I am using the HALCON Calibration Assistant (HDevelop) to perform a full camera calibration with a dot-grid calibration plate, following the standard workflow of acquiring 10-20 images with the plate in different positions and orientations.
The official HALCON manual (hdevelop_users_guide) includes this warning (repeated multiple times):
ATTENTION: Remember that it is essential to keep your camera setup (aperture, focus, pose) fixed, once you have chosen it! This applies to the calibration process itself as well as to the subsequent application.
The disclaimer explicitly names aperture, focus, and pose, but is silent on shutter and gain.
Separately, the manual's Quality Issues table suggests adjusting "the lens aperture or the shutter" to fix overexposure problems during acquisition.
My understanding so far:
- Aperture and focus must never change, because they directly alter the optical geometry (focal length, lens distortion coefficients, vignetting), the very parameters being calibrated.
- Shutter speed and gain are purely exposure/electronic parameters that do not affect the optical geometry, so the intrinsic camera parameters (focal length, principal point, distortion) should be unaffected by changes to them.
- The only risk from inconsistent shutter/gain across images is indirect: bad exposure -> inaccurate mark center detection -> noisy or failed calibration, which is a data quality issue, not a geometric bias.
My question:
Is the above reasoning correct?
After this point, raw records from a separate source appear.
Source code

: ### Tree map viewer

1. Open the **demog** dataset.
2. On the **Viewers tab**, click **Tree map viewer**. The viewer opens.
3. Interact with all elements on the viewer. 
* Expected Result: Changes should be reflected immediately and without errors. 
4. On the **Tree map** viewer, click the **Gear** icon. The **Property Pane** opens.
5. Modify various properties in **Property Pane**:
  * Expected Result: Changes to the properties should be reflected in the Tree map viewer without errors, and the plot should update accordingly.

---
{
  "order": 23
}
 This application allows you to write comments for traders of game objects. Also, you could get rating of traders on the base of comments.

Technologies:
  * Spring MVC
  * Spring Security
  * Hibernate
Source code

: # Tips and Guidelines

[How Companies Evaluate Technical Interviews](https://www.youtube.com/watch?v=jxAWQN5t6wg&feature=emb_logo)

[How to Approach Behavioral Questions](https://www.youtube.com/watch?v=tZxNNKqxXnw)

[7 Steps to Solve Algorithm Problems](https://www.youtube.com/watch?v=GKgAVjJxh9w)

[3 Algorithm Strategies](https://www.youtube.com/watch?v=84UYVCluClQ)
Specifically:
1. Does changing shutter speed or gain between calibration images introduce any geometric bias into the calibration result, assuming all images are well exposed and marks are detected accurately?
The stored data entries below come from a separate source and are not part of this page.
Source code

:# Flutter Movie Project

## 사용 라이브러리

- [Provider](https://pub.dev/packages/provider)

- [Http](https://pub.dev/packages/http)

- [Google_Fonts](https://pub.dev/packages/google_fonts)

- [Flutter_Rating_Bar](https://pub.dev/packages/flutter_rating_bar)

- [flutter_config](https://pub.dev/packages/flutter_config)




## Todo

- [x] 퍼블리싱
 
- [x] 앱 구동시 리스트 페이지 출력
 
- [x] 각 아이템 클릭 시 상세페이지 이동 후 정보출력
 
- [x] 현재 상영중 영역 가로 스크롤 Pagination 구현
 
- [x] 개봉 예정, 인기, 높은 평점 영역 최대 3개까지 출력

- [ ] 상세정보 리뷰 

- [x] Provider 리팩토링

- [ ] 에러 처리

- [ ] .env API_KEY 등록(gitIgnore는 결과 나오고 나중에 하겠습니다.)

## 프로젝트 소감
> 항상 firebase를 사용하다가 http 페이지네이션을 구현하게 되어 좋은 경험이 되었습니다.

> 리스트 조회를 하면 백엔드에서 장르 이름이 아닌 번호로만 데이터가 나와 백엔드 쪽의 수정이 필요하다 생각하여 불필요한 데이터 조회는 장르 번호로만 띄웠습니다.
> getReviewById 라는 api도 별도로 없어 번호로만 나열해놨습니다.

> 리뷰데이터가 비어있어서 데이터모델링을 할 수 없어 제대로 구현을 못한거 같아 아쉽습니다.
2. Is there any subtler effect I am missing, affecting subpixel mark localization?
3. Does the answer differ between checkerboard-based calibration (e.g., OpenCV) and dot-grid / circular mark calibration (as used by HALCON)?
I am aware this question is HALCON-specific in origin, but the underlying math is general, so answers from OpenCV or any other calibration framework perspective are very welcome.